ABORTAMENTO E TAXAS MODERADORAS



Anselmo Borges
padre e professor de Filosofia

Conta Plínio que um sapateiro, depois de ter criticado uma sandália num dos quadros de Apeles, pensando com isso ter competência para criticar tudo o resto, ouviu do pintor a advertência: Ne, sutor, ultra crepidam: não vás, sapateiro, além da chinela.

Aí está um aviso inteligente, que é preciso escutar sempre. Procuro ter essa precaução.

Embora tenha estudado algo de Filosofia Social e Política, que sei eu de política, com que competência? Ficou-me apenas aquele saber comum de que a política é a arte complexíssima do possível, pois tem a ver com o poder - a dificuldade maior dos homens e mulheres é gerir o ter, o prazer e sobretudo o poder -, na tentação constante de se resvalar do bem comum para os negócios. Qual é exactamente a relação entre ética e política, sobretudo quando, numa sociedade-espectáculo, a própria crítica se dissolve ao ser ela mesma restituída em espectáculo? Depois, controla-se a opinião pública, entretendo-a com questões menores e até ridículas - para que se não pense nos grandes problemas.

Apesar de tudo, há pressentimentos, inclusivamente em relação a questões que vêm bastante de trás. Por exemplo, aquele saber difuso de que o País terá de sofrer ainda por muito tempo o erro da abertura apressada de universidades e institutos privados - não era preciso ganhar eleições? Há aquela convicção íntima de que se poderia ser muito mais eficaz no combate à corrupção e de que, por exemplo, os estudos sobre a localização do novo aeroporto de Lisboa são inúteis, pois a decisão já estará tomada...

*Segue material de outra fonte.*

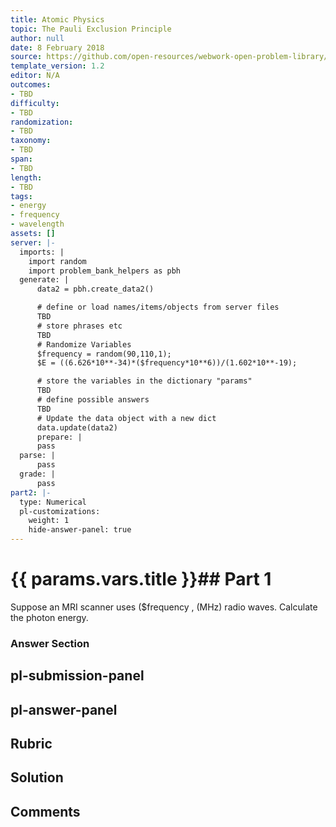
 ```yaml
---
title: Atomic Physics
topic: The Pauli Exclusion Principle
author: null
date: 8 February 2018
source: https://github.com/open-resources/webwork-open-problem-library/tree/master/Contrib/BrockPhysics/College_Physics_Urone/30.Atomic_Physics/30-09.The_Pauli_Exclusion_Principle/NU_U17_30_09_019.pg
template_version: 1.2
editor: N/A
outcomes:
- TBD
difficulty:
- TBD
randomization:
- TBD
taxonomy:
- TBD
span:
- TBD
length:
- TBD
tags:
- energy
- frequency
- wavelength
assets: []
server: |-
  imports: |
    import random
    import problem_bank_helpers as pbh
  generate: |
      data2 = pbh.create_data2()

      # define or load names/items/objects from server files
      TBD
      # store phrases etc
      TBD
      # Randomize Variables
      $frequency = random(90,110,1);
      $E = ((6.626*10**-34)*($frequency*10**6))/(1.602*10**-19);

      # store the variables in the dictionary "params"
      TBD
      # define possible answers
      TBD
      # Update the data object with a new dict
      data.update(data2)
      prepare: |
      pass
  parse: |
      pass
  grade: |
      pass
part2: |-
  type: Numerical
  pl-customizations:
    weight: 1
    hide-answer-panel: true
---
```


# {{ params.vars.title }}## Part 1 
Suppose an MRI scanner uses ($frequency , (MHz) radio waves. Calculate the photon energy. 


### Answer Section 


## pl-submission-panel 


## pl-answer-panel 


## Rubric 


## Solution 


## Comments 


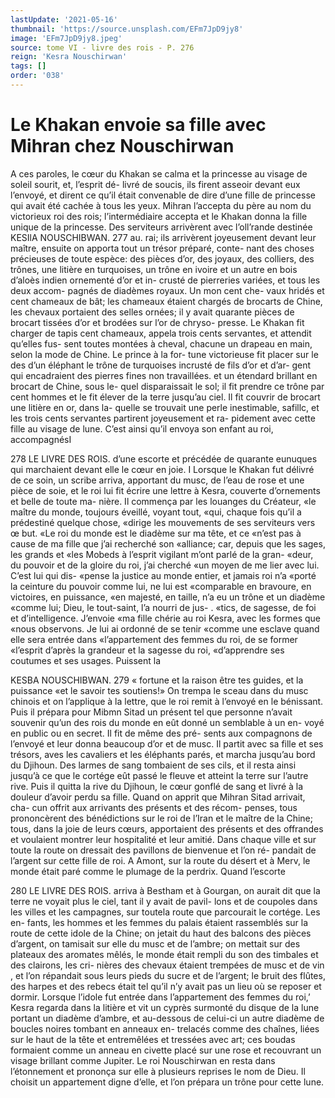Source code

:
 ```yaml
---
lastUpdate: '2021-05-16'
thumbnail: 'https://source.unsplash.com/EFm7JpD9jy8'
image: 'EFm7JpD9jy8.jpeg'
source: tome VI - livre des rois - P. 276
reign: 'Kesra Nouschirwan'
tags: []
order: '038'
---
```


# Le Khakan envoie sa fille avec Mihran chez Nouschirwan

A ces paroles, le cœur du Khakan se calma et la princesse au visage de soleil sourit, et, l’esprit dé-
livré de soucis, ils firent asseoir devant eux l’envoyé,
et dirent ce qu’il était convenable de dire d’une fille
de princesse qui avait été cachée à tous les yeux. Mihran l’accepta du père au nom du victorieux roi des rois; l’intermédiaire accepta et le Khakan donna
la fille unique de la princesse.
Des serviteurs arrivèrent avec l’oll’rande destinée
KESIlA NOUSCHIBWAN. 277 au. rai; ils arrivèrent joyeusement devant leur maître,
ensuite on apporta tout un trésor préparé, conte- nant des choses précieuses de toute espèce: des pièces d’or, des joyaux, des colliers, des trônes, une litière en turquoises, un trône en ivoire et un autre en bois d’aloès indien ornementé d’or et in-
crusté de pierreries variées, et tous les deux accom- pagnés de diadèmes royaux. Un mon cent che- vaux hridés et cent chameaux de bât; les chameaux étaient chargés de brocarts de Chine, les chevaux portaient des selles ornées; il y avait quarante pièces de brocart tissées d’or et brodées sur l’or de chryso-
presse.
Le Khakan fit charger de tapis cent chameaux, appela trois cents servantes, et attendit qu’elles fus- sent toutes montées à cheval, chacune un drapeau
en main, selon la mode de Chine. Le prince à la for- tune victorieuse fit placer sur le des d’un éléphant
le trône de turquoises incrusté de fils d’or et d’ar-
gent qui encadraient des pierres fines non travaillées.
et un étendard brillant en brocart de Chine, sous le- quel disparaissait le sol; il fit prendre ce trône par cent hommes et le fit élever de la terre jusqu’au ciel.
Il fit couvrir de brocart une litière en or, dans la- quelle se trouvait une perle inestimable, safillc, et les trois cents servantes partirent joyeusement et ra- pidement avec cette fille au visage de lune. C’est ainsi qu’il envoya son enfant au roi, accompagnésI

278 LE LIVRE DES ROIS. d’une escorte et précédée de quarante eunuques qui
marchaient devant elle le cœur en joie.
I Lorsque le Khakan fut délivré de ce soin, un
scribe arriva, apportant du musc, de l’eau de rose et une pièce de soie, et le roi lui fit écrire une lettre à Kesra, couverte d’ornements et belle de toute ma- nière. Il commença par les louanges du Créateur, «le maître du monde, toujours éveillé, voyant tout,
«qui, chaque fois qu’il a prédestiné quelque chose,
«dirige les mouvements de ses serviteurs vers œ but.
«Le roi du monde est le diadème sur ma tête, et ce
«n’est pas à cause de ma fille que j’ai recherché son
«alliance; car, depuis que les sages, les grands et «les Mobeds à l’esprit vigilant m’ont parlé de la gran-
«deur, du pouvoir et de la gloire du roi, j’ai cherché
«un moyen de me lier avec lui. C’est lui qui dis- «pense la justice au monde entier, et jamais roi n’a «porté la ceinture du pouvoir comme lui, ne lui est «comparable en bravoure, en victoires, en puissance, «en majesté, en taille, n’a eu un trône et un diadème «comme lui; Dieu, le tout-saint, l’a nourri de jus-
. «tics, de sagesse, de foi et d’intelligence. J’envoie «ma fille chérie au roi Kesra, avec les formes que «nous observons. Je lui ai ordonné de se tenir «comme une esclave quand elle sera entrée dans «l’appartement des femmes du roi, de se former «l’esprit d’après la grandeur et la sagesse du roi, «d’apprendre ses coutumes et ses usages. Puissent la

KESBA NOUSCHIBWAN. 279 « fortune et la raison être tes guides, et la puissance
«et le savoir tes soutiens!»
On trempa le sceau dans du musc chinois et on l’applique à la lettre, que le roi remit à l’envoyé en
le bénissant. Puis il prépara pour Mibmn Sitad un présent tel que personne n’avait souvenir qu’un des
rois du monde en eût donné un semblable à un en- voyé en public ou en secret. Il fit de même des pré- sents aux compagnons de l’envoyé et leur donna beaucoup d’or et de musc. Il partit avec sa fille et ses trésors, aves les cavaliers et les éléphants parés,
et marcha jusqu’au bord du Djihoun. Des larmes de sang tombaient de ses cils, et il resta ainsi jusqu’à ce que le cortége eût passé le fleuve et atteint la terre sur l’autre rive. Puis il quitta la rive du Djihoun, le cœur gonflé de sang et livré à la douleur d’avoir
perdu sa fille.
Quand on apprit que Mihran Sitad arrivait, cha-
cun offrit aux arrivants des présents et des récom- penses, tous prononcèrent des bénédictions sur le
roi de l’Iran et le maître de la Chine; tous, dans la joie de leurs cœurs, apportaient des présents et des offrandes et voulaient montrer leur hospitalité et leur amitié. Dans chaque ville et sur toute la route on dressait des pavillons de bienvenue et l’on ré- pandait de l’argent sur cette fille de roi. A Amont,
sur la route du désert et à Merv, le monde était paré comme le plumage de la perdrix. Quand l’escorte

280 LE LIVRE DES ROIS.
arriva à Bestham et à Gourgan, on aurait dit que la terre ne voyait plus le ciel, tant il y avait de pavil- lons et de coupoles dans les villes et les campagnes, sur toutela route que parcourait le cortége. Les en- fants, les hommes et les femmes du palais étaient rassemblés sur la route de cette idole de la Chine; on jetait du haut des balcons des pièces d’argent, on tamisait sur elle du musc et de l’ambre; on mettait
sur des plateaux des aromates mêlés, le monde était rempli du son des timbales et des clairons, les cri- nières des chevaux étaient trempées de musc et de
vin , et l’on répandait sous leurs pieds du sucre et de l’argent; le bruit des flûtes, des harpes et des rebecs
était tel qu’il n’y avait pas un lieu où se reposer et
dormir.
Lorsque l’idole fut entrée dans l’appartement des
femmes du roi,’ Kesra regarda dans la litière et vit
un cyprès surmonté du disque de la lune portant un diadème d’ambre, et au-dessous de celui-ci un autre diadème de boucles noires tombant en anneaux en- trelacés comme des chaînes, liées sur le haut de la
tête et entremêlées et tressées avec art; ces boudas formaient comme un anneau en civette placé sur une rose et recouvrant un visage brillant comme Jupiter. Le roi Nouschirwan en resta dans l’étonnement et prononça sur elle à plusieurs reprises le nom de Dieu. Il choisit un appartement digne d’elle, et l’on prépara un trône pour cette lune.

Começa até a instalar-se algum medo. Como escreveu António Barreto, há "a tentativa visível e crescente de o Governo tomar conta, orientar e vigiar. Quer saber tudo sobre todos. Quer controlar." Já não pode haver um desabafo, parece estimular-se a delação, pretende-se um ficheiro dos funcionários públicos onde constem inclusivamente pormenores da vida privada dos filhos, intenta-se um processo contra o bloguista que levantou dúvidas quanto à carreira académica de um político...

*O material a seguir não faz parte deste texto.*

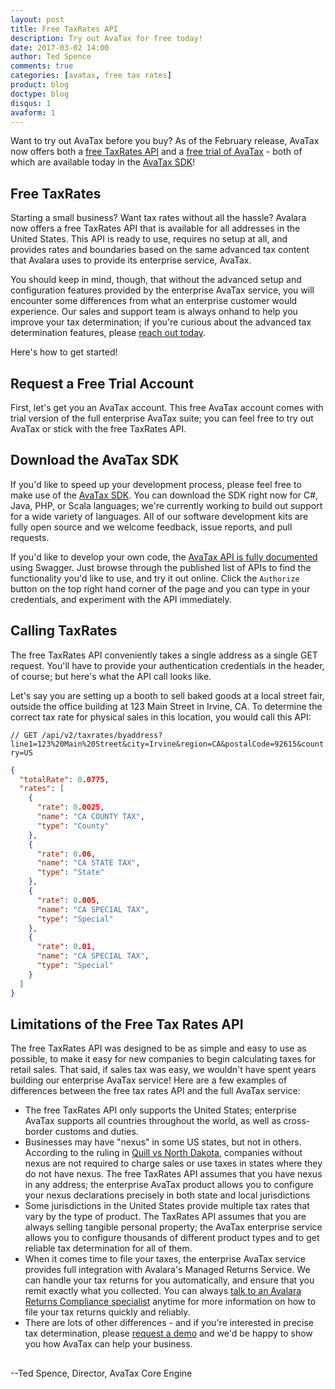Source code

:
 ```yaml
---
layout: post
title: Free TaxRates API
description: Try out AvaTax for free today!
date: 2017-03-02 14:00
author: Ted Spence
comments: true
categories: [avatax, free tax rates]
product: blog
doctype: blog
disqus: 1
avaform: 1
---
```


Want to try out AvaTax before you buy?  As of the February release, AvaTax now offers both a [free TaxRates API](https://developer.avalara.com/api-reference/avatax/rest/v2/methods/Free/TaxRatesByAddress/) and a [free trial of AvaTax](https://developer.avalara.com/api-reference/avatax/rest/v2/methods/Free/RequestFreeTrial/) - both of which are available today in the [AvaTax SDK](http://developer.avalara.com/sdk)!

<h2>Free TaxRates</h2>

Starting a small business?  Want tax rates without all the hassle?  Avalara now offers a free TaxRates API that is available for all addresses in the United States.  This API is ready to use, requires no setup at all, and provides rates and boundaries based on the same advanced tax content that Avalara uses to provide its enterprise service, AvaTax.

You should keep in mind, though, that without the advanced setup and configuration features provided by the enterprise AvaTax service, you will encounter some differences from what an enterprise customer would experience.  Our sales and support team is always onhand to help you improve your tax determination; if you're curious about the advanced tax determination features, please [reach out today](https://www.avalara.com/get-started).

Here's how to get started!

<h2>Request a Free Trial Account</h2>

First, let's get you an AvaTax account.  This free AvaTax account comes with trial version of the full enterprise AvaTax suite; you can feel free to try out AvaTax or stick with the free TaxRates API.

<div class="row">
 <div class="avaform-wrapper col-md-6"></div>
</div>

<h2>Download the AvaTax SDK</h2>

If you'd like to speed up your development process, please feel free to make use of the [AvaTax SDK](http://developer.avalara.com/sdk/).  You can download the SDK right now for C#, Java, PHP, or Scala languages; we're currently working to build out support for a wide variety of languages.  All of our software development kits are fully open source and we welcome feedback, issue reports, and pull requests.

If you'd like to develop your own code, the [AvaTax API is fully documented](https://developer.avalara.com/api-reference/avatax/rest/v2/) using Swagger.  Just browse through the published list of APIs to find the functionality you'd like to use, and try it out online.  Click the `Authorize` button on the top right hand corner of the page and you can type in your credentials, and experiment with the API immediately.

<h2>Calling TaxRates</h2>

The free TaxRates API conveniently takes a single address as a single GET request.  You'll have to provide your authentication credentials in the header, of course; but here's what the API call looks like.

Let's say you are setting up a booth to sell baked goods at a local street fair, outside the office building at 123 Main Street in Irvine, CA.  To determine the correct tax rate for physical sales in this location, you would call this API:

`// GET /api/v2/taxrates/byaddress?line1=123%20Main%20Street&city=Irvine&region=CA&postalCode=92615&country=US`

```json
{
  "totalRate": 0.0775,
  "rates": [
    {
      "rate": 0.0025,
      "name": "CA COUNTY TAX",
      "type": "County"
    },
    {
      "rate": 0.06,
      "name": "CA STATE TAX",
      "type": "State"
    },
    {
      "rate": 0.005,
      "name": "CA SPECIAL TAX",
      "type": "Special"
    },
    {
      "rate": 0.01,
      "name": "CA SPECIAL TAX",
      "type": "Special"
    }
  ]
}
```

<h2>Limitations of the Free Tax Rates API</h2>

The free TaxRates API was designed to be as simple and easy to use as possible, to make it easy for new companies to begin calculating taxes for retail sales.  That said, if sales tax was easy, we wouldn't have spent years building our enterprise AvaTax service!  Here are a few examples of differences between the free tax rates API and the full AvaTax service:

<ul class="normal">
    <li>The free TaxRates API only supports the United States; enterprise AvaTax supports all countries throughout the world, as well as cross-border customs and duties.</li>
    <li>Businesses may have "nexus" in some US states, but not in others.  According to the ruling in <a href="https://en.wikipedia.org/wiki/Quill_Corp._v._North_Dakota">Quill vs North Dakota</a>, companies without nexus are not required to charge sales or use taxes in states where they do not have nexus.  The free TaxRates API assumes that you have nexus in any address; the enterprise AvaTax product allows you to configure your nexus declarations precisely in both state and local jurisdictions</li>
    <li>Some jurisdictions in the United States provide multiple tax rates that vary by the type of product.  The TaxRates API assumes that you are always selling tangible personal property; the AvaTax enterprise service allows you to configure thousands of different product types and to get reliable tax determination for all of them.</li>
    <li>When it comes time to file your taxes, the enterprise AvaTax service provides full integration with Avalara's Managed Returns Service.  We can handle your tax returns for you automatically, and ensure that you remit exactly what you collected.  You can always <a href="https://www.avalara.com/products/sales-and-use-tax/returns/">talk to an Avalara Returns Compliance specialist</a> anytime for more information on how to file your tax returns quickly and reliably.</li>
    <li>There are lots of other differences - and if you're interested in precise tax determination, please <a href="https://www.avalara.com/get-started">request a demo</a> and we'd be happy to show you how AvaTax can help your business.</li>
</ul>

<h2></h2>

--Ted Spence, Director, AvaTax Core Engine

Tenho, por princípio, os políticos em boa consideração e procuro transmitir esse valor, pois acho nobre a actividade política referida ao governo da "coisa pública" por mor do bem comum. Mas vejo os jovens cada vez mais desinteressados pela política e ouço as pessoas com aquela queixa de que afinal "os políticos são todos iguais". Acredita-se em quem? Estará a democracia em perigo, sobretudo por causa da subordinação da política ao poder económico-financeiro, de tal modo que "estar lá um partido ou outro é exactamente a mesma coisa"?

Será decente o desfasamento entre as promessas dos partidos e o seu cumprimento?

Apresento o caso concreto da despenalização da interrupção voluntária da gravidez ou, melhor, do abortamento. Houve um referendo, com os resultados conhecidos, apontando para uma lei moderada. Na campanha e até na noite da votação, apresentou-se como modelar a lei alemã.

Em ordem a uma decisão - e isso é tanto mais verdade quanto mais grave -, é de bom senso ter o máximo de informação possível. Ora, foi publicada recentemente em Diário da República a portaria que regulamenta a nova lei, e, quando se lê, pergunta-se o que leva o Estado, que deve proteger a vida, a ter receio de dar directamente mais informação à mulher que quer abortar. Porquê tanto receio no aconselhamento? Porque é que o esclarecimento sobre os apoios do Estado à maternidade e nomeadamente a possibilidade de adopção é remetido para folhetos?

Mas o que é intolerável mesmo é a isenção de taxas moderadoras para as mulheres que decidem abortar. Não é legítima a equiparação às grávidas e futuras mães, e é uma injustiça social, quando se pensa nos doentes que têm de pagá-las, sendo os mais pobres a pagar cada vez mais pelos serviços de saúde. Porque não há apoios nos problemas da infertilidade?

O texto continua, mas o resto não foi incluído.